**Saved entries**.
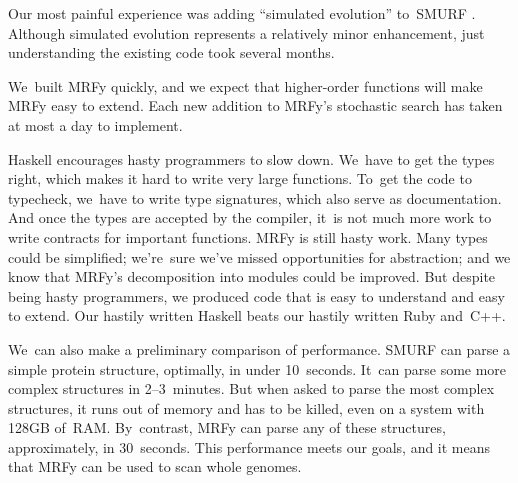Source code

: \documentclass[preprint,nonatbib,blockstyle,nocopyrightspace,times]{sigplanconf}
\let\cite\citep
\begin{document}
Our most painful experience was adding ``simulated evolution''
to~SMURF \cite{Daniels:2012}. 
Although simulated evolution represents a relatively minor
enhancement,
just understanding the existing code took several months.

We~built MRFy quickly, and we expect that
higher-order functions will make MRFy easy to extend.
Each new addition to MRFy's stochastic search has taken at most a day
to implement.

%
%

Haskell encourages hasty programmers to slow down.
We~have to get the types right,
which makes it hard to write very large functions.
To~get the code to typecheck, we~have to write type signatures, which
also serve as documentation.
And once the types are accepted by the compiler,
it~is not much more work to write contracts for important functions.
MRFy is still hasty work.
Many types could be simplified;
we're~sure we've missed opportunities for abstraction;
and we know that MRFy's decomposition into modules could be improved.
But despite being hasty programmers, we produced code 
that is easy to understand and easy to extend.
Our hastily written Haskell beats
our hastily written Ruby and~C++.

We~can also make a preliminary comparison of performance.
SMURF can parse a simple protein structure, optimally, in under 10~seconds.
It~can parse some more complex structures in 2--3~minutes.
But when asked to parse the most complex structures, it runs out of
memory and has to be killed, even on a system with 128GB of~RAM.
By~contrast, MRFy can parse any of these structures, approximately,
in 30~seconds.
This performance
meets our goals, and it means that MRFy can be used to scan whole genomes.
\end{document}
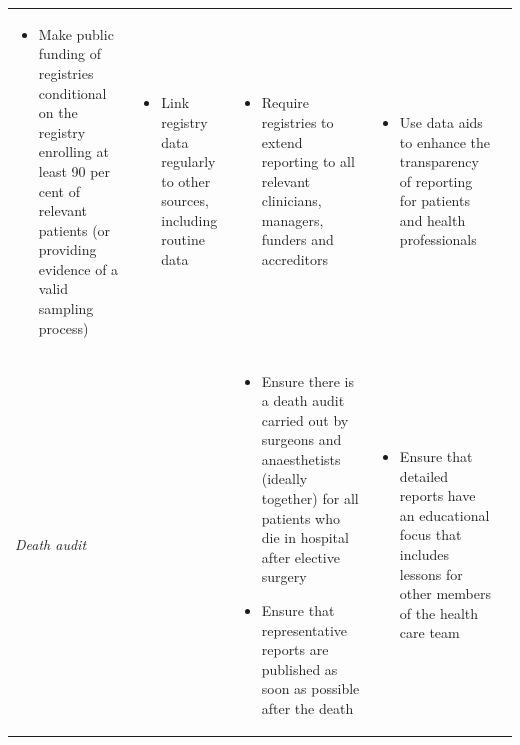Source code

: \documentclass[FrontPage]{grattan}
\begin{document}
\begin{longtable}{@{}>{\itshape}p{1.2cm}p{5.4cm}p{5.6cm}p{5.35cm}p{5.4cm}}
\begin{itemize}[noitemsep,topsep=0pt,leftmargin=*]
        \item Make public funding of registries conditional on the registry enrolling at least 90 per cent of relevant patients (or providing evidence of a valid sampling process)
    \end{itemize} & \vspace{-2.5ex}\begin{itemize}[noitemsep,topsep=0pt,leftmargin=*]
        \item Link registry data regularly to other sources, including routine data
    \end{itemize}  & \vspace{-2.5ex}\begin{itemize}[noitemsep,topsep=0pt,leftmargin=*]
        \item Require registries to extend reporting to all relevant clinicians, managers, funders and accreditors
    \end{itemize} & \vspace{-2.5ex}\begin{itemize}[noitemsep,topsep=0pt,leftmargin=*]
        \item Use data aids to enhance the transparency of reporting for patients and health professionals
    \end{itemize}  \\ 
%    
    Death audit &  & \vspace{-2.5ex}\begin{itemize}[noitemsep,topsep=0pt,leftmargin=*]
        \item Ensure there is a death audit carried out by surgeons and anaesthetists (ideally together) for all patients who die in hospital after elective surgery
        \item Ensure that representative reports are published as soon as possible after the death
    \end{itemize}  & \vspace{-2.5ex}\begin{itemize}[noitemsep,topsep=0pt,leftmargin=*]
    \item Ensure that detailed reports have an educational focus that includes lessons for other members of the health care team
    \end{itemize} & \\
    

\end{longtable}
\end{document}
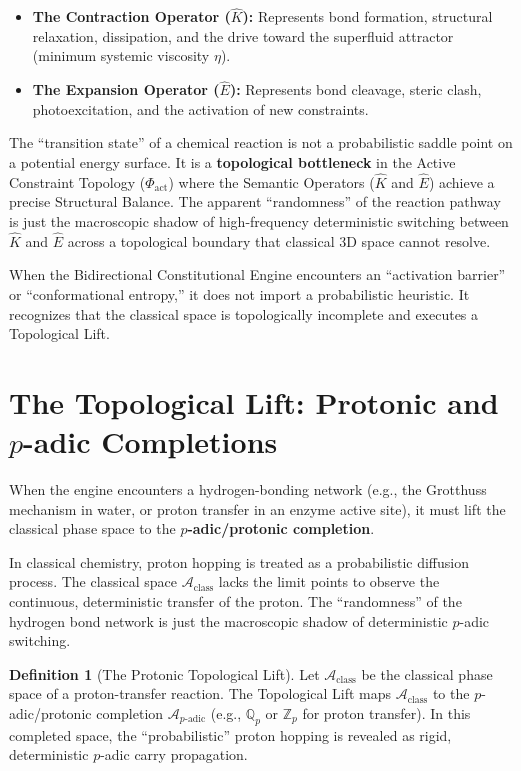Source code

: \documentclass[11pt,openany]{extbook}
\theoremstyle{plain}
\theoremstyle{definition}
\newtheorem{definition}{Definition}[chapter]
\begin{document}
\begin{itemize}
    \item \textbf{The Contraction Operator ($\hat{K}$):} Represents bond formation, structural relaxation, dissipation, and the drive toward the superfluid attractor (minimum systemic viscosity $\eta$).
    \item \textbf{The Expansion Operator ($\hat{E}$):} Represents bond cleavage, steric clash, photoexcitation, and the activation of new constraints.
\end{itemize}

The ``transition state'' of a chemical reaction is not a probabilistic saddle point on a potential energy surface. It is a \textbf{topological bottleneck} in the Active Constraint Topology ($\Phi_{\text{act}}$) where the Semantic Operators ($\hat{K}$ and $\hat{E}$) achieve a precise Structural Balance. The apparent ``randomness'' of the reaction pathway is just the macroscopic shadow of high-frequency deterministic switching between $\hat{K}$ and $\hat{E}$ across a topological boundary that classical 3D space cannot resolve.

When the Bidirectional Constitutional Engine encounters an ``activation barrier'' or ``conformational entropy,'' it does not import a probabilistic heuristic. It recognizes that the classical space is topologically incomplete and executes a Topological Lift.

\section{The Topological Lift: Protonic and $p$-adic Completions}

When the engine encounters a hydrogen-bonding network (e.g., the Grotthuss mechanism in water, or proton transfer in an enzyme active site), it must lift the classical phase space to the \textbf{$p$-adic/protonic completion}.

In classical chemistry, proton hopping is treated as a probabilistic diffusion process. The classical space $\mathcal{A}_{\text{class}}$ lacks the limit points to observe the continuous, deterministic transfer of the proton. The ``randomness'' of the hydrogen bond network is just the macroscopic shadow of deterministic $p$-adic switching.

\begin{definition}[The Protonic Topological Lift]
Let $\mathcal{A}_{\text{class}}$ be the classical phase space of a proton-transfer reaction. The Topological Lift maps $\mathcal{A}_{\text{class}}$ to the $p$-adic/protonic completion $\mathcal{A}_{p\text{-adic}}$ (e.g., $\mathbb{Q}_p$ or $\mathbb{Z}_p$ for proton transfer). In this completed space, the ``probabilistic'' proton hopping is revealed as rigid, deterministic $p$-adic carry propagation.
\end{definition}
\end{document}
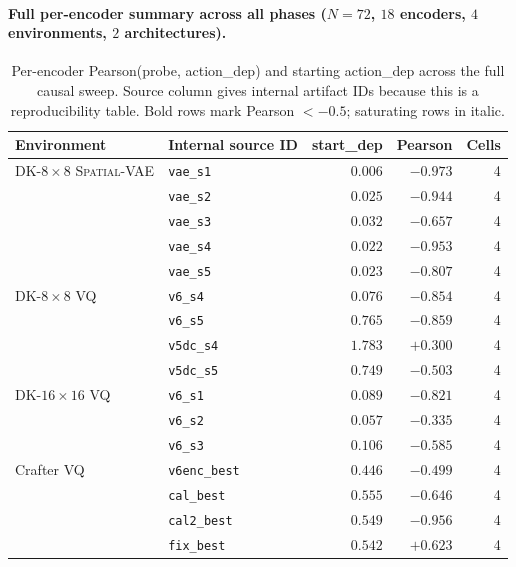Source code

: \documentclass{article}
\newcommand{\encSpatialVAE}{\textsc{Spatial-VAE}}
\begin{document}
\paragraph{Full per-encoder summary across all phases ($N{=}72$, $18$ encoders, $4$ environments, $2$ architectures).}

\begin{table}[h]
  \centering
  \footnotesize
  \caption{Per-encoder Pearson(probe, action\_dep) and starting action\_dep across the full causal sweep. Source column gives internal artifact IDs because this is a reproducibility table. Bold rows mark Pearson $<-0.5$; saturating rows in italic.}
  \label{tab:full-causal}
  \begin{tabular}{l l r r r}
    \toprule
    Environment & Internal source ID & start\_dep & Pearson & Cells \\
    \midrule
    DK-$8\times8$ \encSpatialVAE{} & \texttt{vae\_s1} & $0.006$ & $\mathbf{-0.973}$ & 4 \\
    & \texttt{vae\_s2} & $0.025$ & $\mathbf{-0.944}$ & 4 \\
    & \texttt{vae\_s3} & $0.032$ & $\mathbf{-0.657}$ & 4 \\
    & \texttt{vae\_s4} & $0.022$ & $\mathbf{-0.953}$ & 4 \\
    & \texttt{vae\_s5} & $0.023$ & $\mathbf{-0.807}$ & 4 \\
    \midrule
    DK-$8\times8$ VQ  & \texttt{v6\_s4}   & $0.076$ & $\mathbf{-0.854}$ & 4 \\
    & \texttt{v6\_s5}   & $0.765$ & $\mathbf{-0.859}$ & 4 \\
    & \texttt{v5dc\_s4} & $1.783$ & \emph{$+0.300$} & 4 \\
    & \texttt{v5dc\_s5} & $0.749$ & $\mathbf{-0.503}$ & 4 \\
    \midrule
    DK-$16\times16$ VQ & \texttt{v6\_s1}  & $0.089$ & $\mathbf{-0.821}$ & 4 \\
    & \texttt{v6\_s2}  & $0.057$ & \emph{$-0.335$} & 4 \\
    & \texttt{v6\_s3}  & $0.106$ & $\mathbf{-0.585}$ & 4 \\
    \midrule
    Crafter VQ & \texttt{v6enc\_best}      & $0.446$ & \emph{$-0.499$} & 4 \\
    & \texttt{cal\_best}        & $0.555$ & $\mathbf{-0.646}$ & 4 \\
    & \texttt{cal2\_best}       & $0.549$ & $\mathbf{-0.956}$ & 4 \\
    & \texttt{fix\_best}        & $0.542$ & \emph{$+0.623$} & 4 \\

\end{tabular}
\end{table}
\end{document}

**WHAT THE TASK REQUIRES**. Output the records exactly, please. The pictures are not part of the copy.

**TASK RESULT**.
Source code

: \documentclass[preprint,nonatbib,blockstyle,nocopyrightspace,times]{sigplanconf}
\let\cite\citep
\begin{document}
Our most painful experience was adding ``simulated evolution''
to~SMURF \cite{Daniels:2012}. 
Although simulated evolution represents a relatively minor
enhancement,
just understanding the existing code took several months.

We~built MRFy quickly, and we expect that
higher-order functions will make MRFy easy to extend.
Each new addition to MRFy's stochastic search has taken at most a day
to implement.

%
%

Haskell encourages hasty programmers to slow down.
We~have to get the types right,
which makes it hard to write very large functions.
To~get the code to typecheck, we~have to write type signatures, which
also serve as documentation.
And once the types are accepted by the compiler,
it~is not much more work to write contracts for important functions.
MRFy is still hasty work.
Many types could be simplified;
we're~sure we've missed opportunities for abstraction;
and we know that MRFy's decomposition into modules could be improved.
But despite being hasty programmers, we produced code 
that is easy to understand and easy to extend.
Our hastily written Haskell beats
our hastily written Ruby and~C++.

We~can also make a preliminary comparison of performance.
SMURF can parse a simple protein structure, optimally, in under 10~seconds.
It~can parse some more complex structures in 2--3~minutes.
But when asked to parse the most complex structures, it runs out of
memory and has to be killed, even on a system with 128GB of~RAM.
By~contrast, MRFy can parse any of these structures, approximately,
in 30~seconds.
This performance
meets our goals, and it means that MRFy can be used to scan whole genomes.
\end{document}
Source code

: \documentclass[FrontPage]{grattan}
\begin{document}
\begin{longtable}{@{}>{\itshape}p{1.2cm}p{5.4cm}p{5.6cm}p{5.35cm}p{5.4cm}}
\begin{itemize}[noitemsep,topsep=0pt,leftmargin=*]
        \item Make public funding of registries conditional on the registry enrolling at least 90 per cent of relevant patients (or providing evidence of a valid sampling process)
    \end{itemize} & \vspace{-2.5ex}\begin{itemize}[noitemsep,topsep=0pt,leftmargin=*]
        \item Link registry data regularly to other sources, including routine data
    \end{itemize}  & \vspace{-2.5ex}\begin{itemize}[noitemsep,topsep=0pt,leftmargin=*]
        \item Require registries to extend reporting to all relevant clinicians, managers, funders and accreditors
    \end{itemize} & \vspace{-2.5ex}\begin{itemize}[noitemsep,topsep=0pt,leftmargin=*]
        \item Use data aids to enhance the transparency of reporting for patients and health professionals
    \end{itemize}  \\ 
%    
    Death audit &  & \vspace{-2.5ex}\begin{itemize}[noitemsep,topsep=0pt,leftmargin=*]
        \item Ensure there is a death audit carried out by surgeons and anaesthetists (ideally together) for all patients who die in hospital after elective surgery
        \item Ensure that representative reports are published as soon as possible after the death
    \end{itemize}  & \vspace{-2.5ex}\begin{itemize}[noitemsep,topsep=0pt,leftmargin=*]
    \item Ensure that detailed reports have an educational focus that includes lessons for other members of the health care team
    \end{itemize} & \\
    

\end{longtable}
\end{document}
Source code

: \documentclass[11pt,openany]{extbook}
\theoremstyle{plain}
\theoremstyle{definition}
\newtheorem{definition}{Definition}[chapter]
\begin{document}
\begin{itemize}
    \item \textbf{The Contraction Operator ($\hat{K}$):} Represents bond formation, structural relaxation, dissipation, and the drive toward the superfluid attractor (minimum systemic viscosity $\eta$).
    \item \textbf{The Expansion Operator ($\hat{E}$):} Represents bond cleavage, steric clash, photoexcitation, and the activation of new constraints.
\end{itemize}

The ``transition state'' of a chemical reaction is not a probabilistic saddle point on a potential energy surface. It is a \textbf{topological bottleneck} in the Active Constraint Topology ($\Phi_{\text{act}}$) where the Semantic Operators ($\hat{K}$ and $\hat{E}$) achieve a precise Structural Balance. The apparent ``randomness'' of the reaction pathway is just the macroscopic shadow of high-frequency deterministic switching between $\hat{K}$ and $\hat{E}$ across a topological boundary that classical 3D space cannot resolve.

When the Bidirectional Constitutional Engine encounters an ``activation barrier'' or ``conformational entropy,'' it does not import a probabilistic heuristic. It recognizes that the classical space is topologically incomplete and executes a Topological Lift.

\section{The Topological Lift: Protonic and $p$-adic Completions}

When the engine encounters a hydrogen-bonding network (e.g., the Grotthuss mechanism in water, or proton transfer in an enzyme active site), it must lift the classical phase space to the \textbf{$p$-adic/protonic completion}.

In classical chemistry, proton hopping is treated as a probabilistic diffusion process. The classical space $\mathcal{A}_{\text{class}}$ lacks the limit points to observe the continuous, deterministic transfer of the proton. The ``randomness'' of the hydrogen bond network is just the macroscopic shadow of deterministic $p$-adic switching.

\begin{definition}[The Protonic Topological Lift]
Let $\mathcal{A}_{\text{class}}$ be the classical phase space of a proton-transfer reaction. The Topological Lift maps $\mathcal{A}_{\text{class}}$ to the $p$-adic/protonic completion $\mathcal{A}_{p\text{-adic}}$ (e.g., $\mathbb{Q}_p$ or $\mathbb{Z}_p$ for proton transfer). In this completed space, the ``probabilistic'' proton hopping is revealed as rigid, deterministic $p$-adic carry propagation.
\end{definition}
\end{document}
Source code

: \documentclass{article}
\newcommand{\encSpatialVAE}{\textsc{Spatial-VAE}}
\begin{document}
\paragraph{Full per-encoder summary across all phases ($N{=}72$, $18$ encoders, $4$ environments, $2$ architectures).}

\begin{table}[h]
  \centering
  \footnotesize
  \caption{Per-encoder Pearson(probe, action\_dep) and starting action\_dep across the full causal sweep. Source column gives internal artifact IDs because this is a reproducibility table. Bold rows mark Pearson $<-0.5$; saturating rows in italic.}
  \label{tab:full-causal}
  \begin{tabular}{l l r r r}
    \toprule
    Environment & Internal source ID & start\_dep & Pearson & Cells \\
    \midrule
    DK-$8\times8$ \encSpatialVAE{} & \texttt{vae\_s1} & $0.006$ & $\mathbf{-0.973}$ & 4 \\
    & \texttt{vae\_s2} & $0.025$ & $\mathbf{-0.944}$ & 4 \\
    & \texttt{vae\_s3} & $0.032$ & $\mathbf{-0.657}$ & 4 \\
    & \texttt{vae\_s4} & $0.022$ & $\mathbf{-0.953}$ & 4 \\
    & \texttt{vae\_s5} & $0.023$ & $\mathbf{-0.807}$ & 4 \\
    \midrule
    DK-$8\times8$ VQ  & \texttt{v6\_s4}   & $0.076$ & $\mathbf{-0.854}$ & 4 \\
    & \texttt{v6\_s5}   & $0.765$ & $\mathbf{-0.859}$ & 4 \\
    & \texttt{v5dc\_s4} & $1.783$ & \emph{$+0.300$} & 4 \\
    & \texttt{v5dc\_s5} & $0.749$ & $\mathbf{-0.503}$ & 4 \\
    \midrule
    DK-$16\times16$ VQ & \texttt{v6\_s1}  & $0.089$ & $\mathbf{-0.821}$ & 4 \\
    & \texttt{v6\_s2}  & $0.057$ & \emph{$-0.335$} & 4 \\
    & \texttt{v6\_s3}  & $0.106$ & $\mathbf{-0.585}$ & 4 \\
    \midrule
    Crafter VQ & \texttt{v6enc\_best}      & $0.446$ & \emph{$-0.499$} & 4 \\
    & \texttt{cal\_best}        & $0.555$ & $\mathbf{-0.646}$ & 4 \\
    & \texttt{cal2\_best}       & $0.549$ & $\mathbf{-0.956}$ & 4 \\
    & \texttt{fix\_best}        & $0.542$ & \emph{$+0.623$} & 4 \\

\end{tabular}
\end{table}
\end{document}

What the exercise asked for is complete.